Final answer:
To find the 99% confidence interval for sample 8, you need to calculate the margin of error using the formula ME = z * (s / sqrt(n)), where z is the z-value for the confidence level, s is the standard deviation of the sample, and n is the sample size. Then, subtract and add the margin of error from the sample mean to get the confidence interval.
Step-by-step explanation:
To find the 99% confidence interval for sample 8, we first need to calculate the margin of error (ME).
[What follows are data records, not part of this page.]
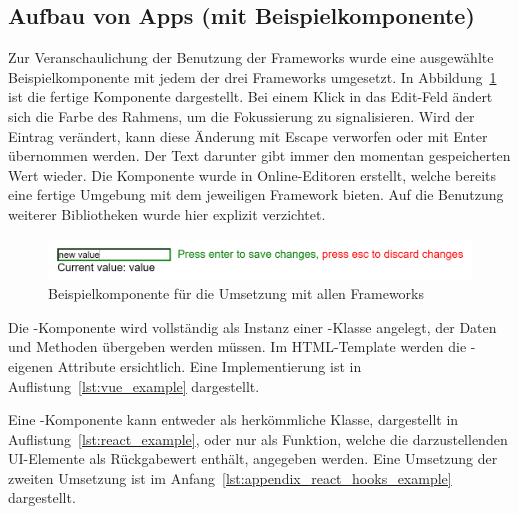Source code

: \subsection{Aufbau von Apps (mit Beispielkomponente)}
Zur Veranschaulichung der Benutzung der Frameworks wurde eine ausgewählte Beispielkomponente mit jedem der drei Frameworks umgesetzt. In Abbildung~\ref{fig:example_component} ist die fertige Komponente dargestellt. Bei einem Klick in das Edit-Feld ändert sich die Farbe des Rahmens, um die Fokussierung zu signalisieren. Wird der Eintrag verändert, kann diese Änderung mit Escape verworfen oder mit Enter übernommen werden. Der Text darunter gibt immer den momentan gespeicherten Wert wieder. Die Komponente wurde in Online-Editoren erstellt, welche bereits eine fertige Umgebung mit dem jeweiligen Framework bieten. Auf die Benutzung weiterer Bibliotheken wurde hier explizit verzichtet.

\begin{figure}[htb]
    \centering
    \captionsetup{justification=centering}
    \includegraphics[width=\textwidth]{figures/example_component.png}
        \caption{Beispielkomponente für die Umsetzung mit allen Frameworks}\label{fig:example_component}
\end{figure}

Die -Komponente wird vollständig als Instanz einer -Klasse angelegt, der Daten und Methoden übergeben werden müssen. Im HTML-Template werden die -eigenen Attribute ersichtlich. Eine Implementierung ist in Auflistung~\ref{lst:vue_example} dargestellt.



Eine -Komponente kann entweder als herkömmliche Klasse, dargestellt in Auflistung~\ref{lst:react_example}, oder nur als Funktion, welche die darzustellenden UI-Elemente als Rückgabewert enthält, angegeben werden. Eine Umsetzung der zweiten Umsetzung ist im Anfang~\ref{lst:appendix_react_hooks_example} dargestellt.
The margin of error is given by the formula: ME = z * (s / sqrt(n)), where z is the z-value corresponding to the confidence level, s is the standard deviation of the sample, and n is the sample size. In this case, we are given x = 1.52793 and s = 0.00007. We need to find the z-value for a 99% confidence level. The z-value can be found using a standard normal distribution table or a z-table calculator. Let's assume that the z-value for a 99% confidence level is 2.576. The sample size, n, is 7 in this case. Now we can substitute the values into the formula to calculate the margin of error:
ME = 2.576 * (0.00007 / sqrt(7)) = 0.000061862.
Next, we can calculate the confidence interval by subtracting and adding the margin of error from the sample mean:
x - ME = 1.52793 - 0.000061862 = 1.527868138
x + ME = 1.52793 + 0.000061862 = 1.527991862
Therefore, the 99% confidence interval for sample 8 is (1.527868138, 1.527991862).